Guest post by Birdy Arbuthnot’s Year of Yes author Joanna Nadin
Joanna Nadin is a former broadcast journalist and special adviser to the Prime Minister (not this one). Since leaving politics, she has written more than 90 books for children and adults, including the bestselling The Worst Class in the World series, the Flying Fergus series with Sir Chris Hoy, and the Carnegie-nominated Joe All Alone, which is now a BAFTA-winning and Emmy-nominated BBC Drama. She's been a World Book Day author, Radio 4 and the i magazine Book of the Year, won the Fantastic Book Award and the Highland Book Prize, and has been nominated for the Carnegie Medal five times. Joanna has been shortlisted for the Roald Dahl Funny Prize, Queen of Teen and the Big Book Awards, among many others. She is a Senior Lecturer in the subject at University of Bristol, as well as teaching for the Arvon Foundation.

About Birdy Arbuthnot’s Year of Yes (out15 May 2025): The joyfully funny YA companion novel to The Sunday Times Book of the Week, A Calamity of Mannerings by Carnegie-nominated bestselling author Joanna Nadin. Packed full of scandal, wit and plenty of heart.


‘The one duty we owe to history is to rewrite it,’ said Oscar Wilde. He was suggesting, we can deduce, that history is exactly that: a story, coloured by the biases, however unconscious, and potentially blinkered views of whoever set it down, and who was, almost certainly, male. But, if we are to take up Oscar’s baton, how roughly do we wield it without it damaging actual, valid experience, or jettisoning facts altogether? It’s a question that needles me as a writer for young people, as I wrestle with several responsibilities that come with the territory. On top of the usual concerns over suitable content for each age group, I have three, as I see it, key ones: to the story, making the stakes as high as I can as my protagonist chases their dream; to the reader, giving them a main character to invest in, and a story that satisfies; and, yes, to history.

There are, of course, writers who merrily take an eraser to the past and redraw entire tracts of time, killing off Hitler pre-1939 perhaps, or, as in the colourblind Bridgerton, suggesting that race wasn’t an issue in Regency Britain. Don’t get me wrong, I’m a massive fan of the Ton, and I am more than aware that England has never been as white as many versions of history would have it (or the far-right would like). But I have never been drawn to fantasy (which is what this is, just without the dragons) and when I write, I want my world to look a little less like a costumier’s wet dream and make at least a nod to the constraints of the day. Not least because I am aware that any repainting may, in this age, be taken as truth.

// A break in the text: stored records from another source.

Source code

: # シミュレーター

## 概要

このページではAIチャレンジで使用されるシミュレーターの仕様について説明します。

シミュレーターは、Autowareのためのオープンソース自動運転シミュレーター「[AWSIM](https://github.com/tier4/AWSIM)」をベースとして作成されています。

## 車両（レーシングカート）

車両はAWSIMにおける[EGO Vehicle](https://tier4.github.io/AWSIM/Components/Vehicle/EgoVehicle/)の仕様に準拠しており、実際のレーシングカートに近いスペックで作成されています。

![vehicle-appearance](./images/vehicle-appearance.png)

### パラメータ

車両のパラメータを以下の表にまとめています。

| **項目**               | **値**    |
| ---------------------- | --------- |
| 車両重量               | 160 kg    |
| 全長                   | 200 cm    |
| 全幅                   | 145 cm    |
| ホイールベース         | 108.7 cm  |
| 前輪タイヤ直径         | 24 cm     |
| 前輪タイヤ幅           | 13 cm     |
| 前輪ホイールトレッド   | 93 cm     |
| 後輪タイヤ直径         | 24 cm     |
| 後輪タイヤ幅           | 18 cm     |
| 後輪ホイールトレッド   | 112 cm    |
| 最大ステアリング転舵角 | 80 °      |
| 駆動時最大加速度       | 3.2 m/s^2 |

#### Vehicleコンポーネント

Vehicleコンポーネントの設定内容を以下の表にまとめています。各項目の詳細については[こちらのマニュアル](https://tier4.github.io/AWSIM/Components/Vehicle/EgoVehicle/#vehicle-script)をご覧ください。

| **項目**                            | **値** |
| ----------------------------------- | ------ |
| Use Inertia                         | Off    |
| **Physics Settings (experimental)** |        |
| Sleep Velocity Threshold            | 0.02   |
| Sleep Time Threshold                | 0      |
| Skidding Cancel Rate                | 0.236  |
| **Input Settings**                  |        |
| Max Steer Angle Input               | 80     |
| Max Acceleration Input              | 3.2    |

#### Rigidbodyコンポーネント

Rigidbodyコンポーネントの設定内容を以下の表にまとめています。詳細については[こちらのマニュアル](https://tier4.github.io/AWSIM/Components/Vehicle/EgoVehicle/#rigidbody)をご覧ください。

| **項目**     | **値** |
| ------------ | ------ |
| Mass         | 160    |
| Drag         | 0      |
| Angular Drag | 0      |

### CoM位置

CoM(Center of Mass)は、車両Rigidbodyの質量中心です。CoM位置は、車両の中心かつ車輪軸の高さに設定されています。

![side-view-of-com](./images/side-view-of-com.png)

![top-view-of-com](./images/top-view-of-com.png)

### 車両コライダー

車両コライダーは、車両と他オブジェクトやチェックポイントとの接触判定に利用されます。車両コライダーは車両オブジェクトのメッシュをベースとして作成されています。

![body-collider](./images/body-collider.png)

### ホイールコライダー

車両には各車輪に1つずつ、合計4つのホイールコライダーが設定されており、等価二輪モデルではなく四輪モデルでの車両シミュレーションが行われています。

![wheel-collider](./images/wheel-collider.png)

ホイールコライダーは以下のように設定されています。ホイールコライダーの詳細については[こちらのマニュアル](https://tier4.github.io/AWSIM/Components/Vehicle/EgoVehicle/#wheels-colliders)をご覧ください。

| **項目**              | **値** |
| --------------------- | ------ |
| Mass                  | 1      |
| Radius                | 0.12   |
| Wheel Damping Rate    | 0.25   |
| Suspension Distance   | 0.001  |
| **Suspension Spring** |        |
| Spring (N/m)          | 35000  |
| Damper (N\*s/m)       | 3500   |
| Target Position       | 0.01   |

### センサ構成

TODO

As Black actor and writer Paterson Joseph has pointed out, thanks to Netflix there may now be swathes of America who think there were no enslaved people in nineteenth-century England and that society was entirely integrated.

This said, I also don’t want to alienate a teenage reader with endless depressing pages of how terrible things were – for women, or for any minoritised community. And they were terrible. Versions of truth aside, the fact is history was pretty unkind to most of us. Unless you’re a rich, white cishet male, if someone asks you if you’d rather have been born in a different century the answer really should be ‘hell, no’. And here is where my responsibility to the reader butts up against that to history. Because readers want and need a protagonist whom they can, if not see themselves in already, try on for size, and a too-accurate portrayal could very well mean a main character with none of that requisite energy and certainly few of the freedoms that might afford adventure, or powers they’d need to effect any change.

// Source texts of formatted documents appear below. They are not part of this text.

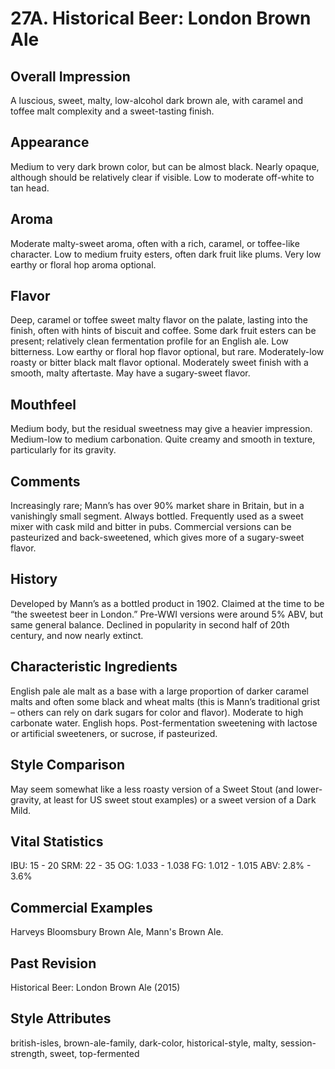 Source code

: # 27A. Historical Beer: London Brown Ale

## Overall Impression

A luscious, sweet, malty, low-alcohol dark brown ale, with caramel and toffee malt complexity and a sweet-tasting finish.

## Appearance

Medium to very dark brown color, but can be almost black. Nearly opaque, although should be relatively clear if visible. Low to moderate off-white to tan head.

## Aroma

Moderate malty-sweet aroma, often with a rich, caramel, or toffee-like character. Low to medium fruity esters, often dark fruit like plums. Very low earthy or floral hop aroma optional.

## Flavor

Deep, caramel or toffee sweet malty flavor on the palate, lasting into the finish, often with hints of biscuit and coffee. Some dark fruit esters can be present; relatively clean fermentation profile for an English ale. Low bitterness. Low earthy or floral hop flavor optional, but rare. Moderately-low roasty or bitter black malt flavor optional. Moderately sweet finish with a smooth, malty aftertaste. May have a sugary-sweet flavor.

## Mouthfeel

Medium body, but the residual sweetness may give a heavier impression. Medium-low to medium carbonation. Quite creamy and smooth in texture, particularly for its gravity.

## Comments

Increasingly rare; Mann’s has over 90% market share in Britain, but in a vanishingly small segment. Always bottled. Frequently used as a sweet mixer with cask mild and bitter in pubs. Commercial versions can be pasteurized and back-sweetened, which gives more of a sugary-sweet flavor.

## History

Developed by Mann’s as a bottled product in 1902. Claimed at the time to be “the sweetest beer in London.” Pre-WWI versions were around 5% ABV, but same general balance. Declined in popularity in second half of 20th century, and now nearly extinct.

## Characteristic Ingredients

English pale ale malt as a base with a large proportion of darker caramel malts and often some black and wheat malts (this is Mann’s traditional grist – others can rely on dark sugars for color and flavor). Moderate to high carbonate water. English hops. Post-fermentation sweetening with lactose or artificial sweeteners, or sucrose, if pasteurized.

## Style Comparison

May seem somewhat like a less roasty version of a Sweet Stout (and lower-gravity, at least for US sweet stout examples) or a sweet version of a Dark Mild.

## Vital Statistics

IBU: 15 - 20
SRM: 22 - 35
OG: 1.033 - 1.038
FG: 1.012 - 1.015
ABV: 2.8% - 3.6%

## Commercial Examples

Harveys Bloomsbury Brown Ale, Mann's Brown Ale.

## Past Revision

Historical Beer: London Brown Ale (2015)

## Style Attributes

british-isles, brown-ale-family, dark-color, historical-style, malty, session-strength, sweet, top-fermented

The answer is, for me, a compromise. The backdrop of society I paint as accurately as my research time and skills can manage. My latest novel, Birdy Arbuthnot’s Year of Yes, set in Surbiton and Soho in 1960, is founded on months of reading first-hand accounts of life in the ‘square mile of vice’, as well as newspaper headlines and Hansard, the record of parliamentary debates. Actual events play out on the page – the Aldermaston march against nuclear weapons, the obscenity trial and publication of Lady Chatterley’s Lover, the Commons vote on decriminalising homosexuality – clothes and hairstyles are snipped out from Vogue and Harper’s Bazaar; recipes from my mother’s old cookbooks. Then, into this world I thrust an eighteen-year-old who is, if not thoroughly modern, at least a good few decades more progressive. I use Birdy’s curious, determined and, crucially, empathetic eyes to shine a light onto hitherto hidden existences, to highlight the ubiquity of same-sex relationships, to fight a good, feminist fight for herself and others around her, even though circumstances dictate that she may not always win.

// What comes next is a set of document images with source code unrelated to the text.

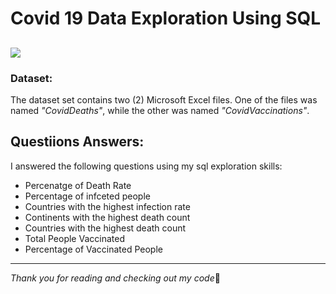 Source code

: # Covid 19 Data Exploration Using SQL

![](https://health.maryland.gov/Pictures/covid-19.png)
---
### Dataset:
The dataset set contains two (2) Microsoft Excel files. One of the files was named _"CovidDeaths"_, while the other was named _"CovidVaccinations"_.

## Questiions Answers:
I answered the following questions using my sql exploration skills:
- Percenatge of Death Rate
- Percentage of infceted people
- Countries with the highest infection rate
- Continents with the highest death count
- Countries with the highest death count
- Total People Vaccinated
- Percentage of Vaccinated People 
---
_Thank you for reading and checking out my code_:clap:
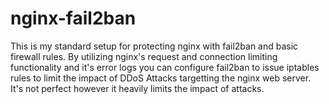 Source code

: # nginx-fail2ban
This is my standard setup for protecting nginx with fail2ban and basic firewall rules. By utilizing nginx's request and connection limiting functionality and it's error logs you can configure fail2ban to issue iptables rules to limit the impact of DDoS Attacks targetting the nginx web server. It's not perfect however it heavily limits the impact of attacks.
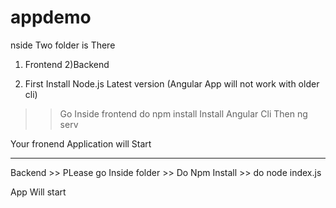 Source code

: # appdemo
nside Two folder is There 
1) Frontend
2)Backend

1) First Install Node.js Latest version (Angular App will not work with older cli)

>> Go Inside frontend do npm install
>> Install Angular Cli
Then ng serv

Your fronend Application will Start

---------------------------------------------

Backend >>
PLease go Inside folder >> Do Npm Install >> do node index.js

App Will start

And the result? The novel is a ‘possible’ truth. A version. While some of the smaller incidents might (I hope) appear Pooterish or even Bridget Jones in their absurdity, the main thrust of the narrative – a suburban girl discovering the big city, and chasing a dream of becoming a journalist – could have happened, and that could is essential to me in anything I write or read. Because, like most readers, I want to believe I could be there, in that recognisable world, and achieve something too.